Wahlbekanntmachungen der Stadt Rosenheim

Rosenheim. Die Stadt Rosenheim gibt bekannt, dass bei der am 14. Oktober 2018 stattfindenden Landtags- und Bezirkswahl für alle Stimmberechtigten der Stadt Rosenheim die Möglichkeit besteht, am Wahltag zwischen 8 und 18 Uhr zu wählen. Stimmberechtigte Personen können nur in dem Wahllokal des Stimmbezirks wählen, in dessen Wählerverzeichnis sie eingetragen sind. Insgesamt gibt es bei der Wahl 64 allgemeine Stimmbezirke und 25 Briefwahlvorstände. Den Wahlbenachrichtigungen ist zu entnehmen, in welchem Wahlraum jeder Wahlberechtigte zu wählen hat.
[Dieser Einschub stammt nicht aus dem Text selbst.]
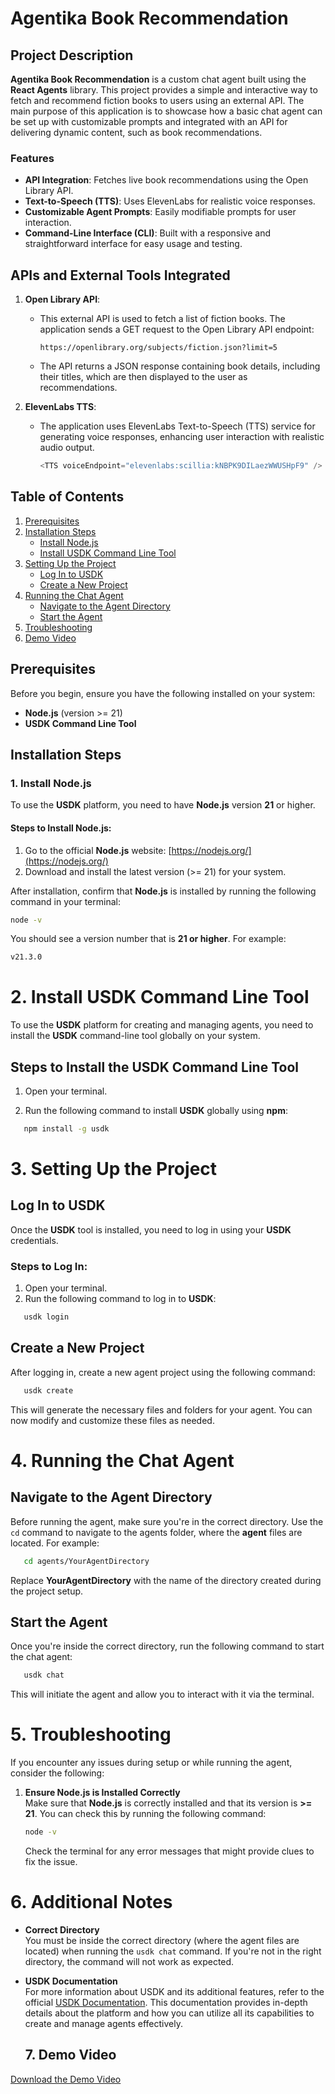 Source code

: # Agentika Book Recommendation

## Project Description

**Agentika Book Recommendation** is a custom chat agent built using the **React Agents** library. This project provides a simple and interactive way to fetch and recommend fiction books to users using an external API. The main purpose of this application is to showcase how a basic chat agent can be set up with customizable prompts and integrated with an API for delivering dynamic content, such as book recommendations.

### Features
- **API Integration**: Fetches live book recommendations using the Open Library API.
- **Text-to-Speech (TTS)**: Uses ElevenLabs for realistic voice responses.
- **Customizable Agent Prompts**: Easily modifiable prompts for user interaction.
- **Command-Line Interface (CLI)**: Built with a responsive and straightforward interface for easy usage and testing.

## APIs and External Tools Integrated

1. **Open Library API**:
   - This external API is used to fetch a list of fiction books. The application sends a GET request to the Open Library API endpoint:
     ```url
     https://openlibrary.org/subjects/fiction.json?limit=5
     ```
   - The API returns a JSON response containing book details, including their titles, which are then displayed to the user as recommendations.

2. **ElevenLabs TTS**:
   - The application uses ElevenLabs Text-to-Speech (TTS) service for generating voice responses, enhancing user interaction with realistic audio output.
     ```javascript
     <TTS voiceEndpoint="elevenlabs:scillia:kNBPK9DILaezWWUSHpF9" />
     ```


## Table of Contents

1. [Prerequisites](#prerequisites)
2. [Installation Steps](#installation-steps)
    - [Install Node.js](#1-install-nodejs)
    - [Install USDK Command Line Tool](#2-install-usdk-command-line-tool)
3. [Setting Up the Project](#setting-up-the-project)
    - [Log In to USDK](#3-log-in-to-usdk)
    - [Create a New Project](#4-create-a-new-project)
4. [Running the Chat Agent](#running-the-chat-agent)
    - [Navigate to the Agent Directory](#5-navigate-to-the-agent-directory)
    - [Start the Agent](#6-start-the-agent)
5. [Troubleshooting](#troubleshooting)
6. [Demo Video](#Demo-video)

## Prerequisites

Before you begin, ensure you have the following installed on your system:

- **Node.js** (version >= 21)
- **USDK Command Line Tool**

## Installation Steps

### 1. Install Node.js

To use the **USDK** platform, you need to have **Node.js** version **21** or higher.

#### Steps to Install Node.js:
1. Go to the official **Node.js** website: [https://nodejs.org/](https://nodejs.org/)
2. Download and install the latest version (>= 21) for your system.

After installation, confirm that **Node.js** is installed by running the following command in your terminal:

```bash
node -v
```
You should see a version number that is **21 or higher**. For example:

```bash
v21.3.0
```

# 2. Install USDK Command Line Tool

To use the **USDK** platform for creating and managing agents, you need to install the **USDK** command-line tool globally on your system.

## Steps to Install the USDK Command Line Tool

1. Open your terminal.

2. Run the following command to install **USDK** globally using **npm**:

```bash
   npm install -g usdk
```
  


# 3. Setting Up the Project

##  Log In to USDK

Once the **USDK** tool is installed, you need to log in using your **USDK** credentials.

### Steps to Log In:
1. Open your terminal.
2. Run the following command to log in to **USDK**:

```bash
   usdk login
```

## Create a New Project

After logging in, create a new agent project using the following command:

```bash
   usdk create
```
This will generate the necessary files and folders for your agent. You can now modify and customize these files as needed.



# 4. Running the Chat Agent

## Navigate to the Agent Directory

Before running the agent, make sure you're in the correct directory. Use the `cd` command to navigate to the agents folder, where the **agent** files are located. For example:

```bash
   cd agents/YourAgentDirectory
```

Replace **YourAgentDirectory** with the name of the directory created during the project setup.

## Start the Agent

Once you're inside the correct directory, run the following command to start the chat agent:

```bash
   usdk chat
```
This will initiate the agent and allow you to interact with it via the terminal.



# 5. Troubleshooting

If you encounter any issues during setup or while running the agent, consider the following:

1. **Ensure Node.js is Installed Correctly**  
   Make sure that **Node.js** is correctly installed and that its version is **>= 21**. You can check this by running the following command:

   ```bash
   node -v
   ```
   Check the terminal for any error messages that might provide clues to fix the issue.


   
# 6. Additional Notes

- **Correct Directory**  
  You must be inside the correct directory (where the agent files are located) when running the `usdk chat` command. If you're not in the right directory, the command will not work as expected.

- **USDK Documentation**  
  For more information about USDK and its additional features, refer to the official [USDK Documentation](https://docs.upstreet.ai/install). This documentation provides in-depth details about the platform and how you can utilize all its capabilities to create and manage agents effectively.


  ## 7. Demo Video
[Download the Demo Video](BookRecommendationRecording.mp4)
Um wählen zu können, hat jeder Stimmberechtigte seine Wahlbenachrichtigung und seinen Personalausweis oder Reisepass mitzubringen.

Gewählt wird mit amtlichen Stimmzetteln.

Jede Wählerin und jeder Wähler erhält für die Landtagswahl am 14.10.2018 einen kleinen weißen Stimmzettel für die Wahl einer oder eines Stimmkreisabgeordneten (Erststimme) und einen großen weißen Stimmzettel für die Wahl einer oder eines Wahlkreisabgeordneten (Zweitstimme).

Für die Bezirkswahl am 14.10.2018 erhalten die Wählerinnen und Wähler einen kleinen blauen Stimmzettel für die Wahl einer Bezirksrätin oder eines Bezirksrats im Stimmkreis (Erststimme) sowie einen großen blauen Stimmzettel zur Bezirkswahl für die Wahl einer Bezirksrätin oder eines Bezirksrats im Wahlkreis (Zweitstimme).

Auf jedem dieser Stimmzettel darf nur eine Stimme abgegeben werden.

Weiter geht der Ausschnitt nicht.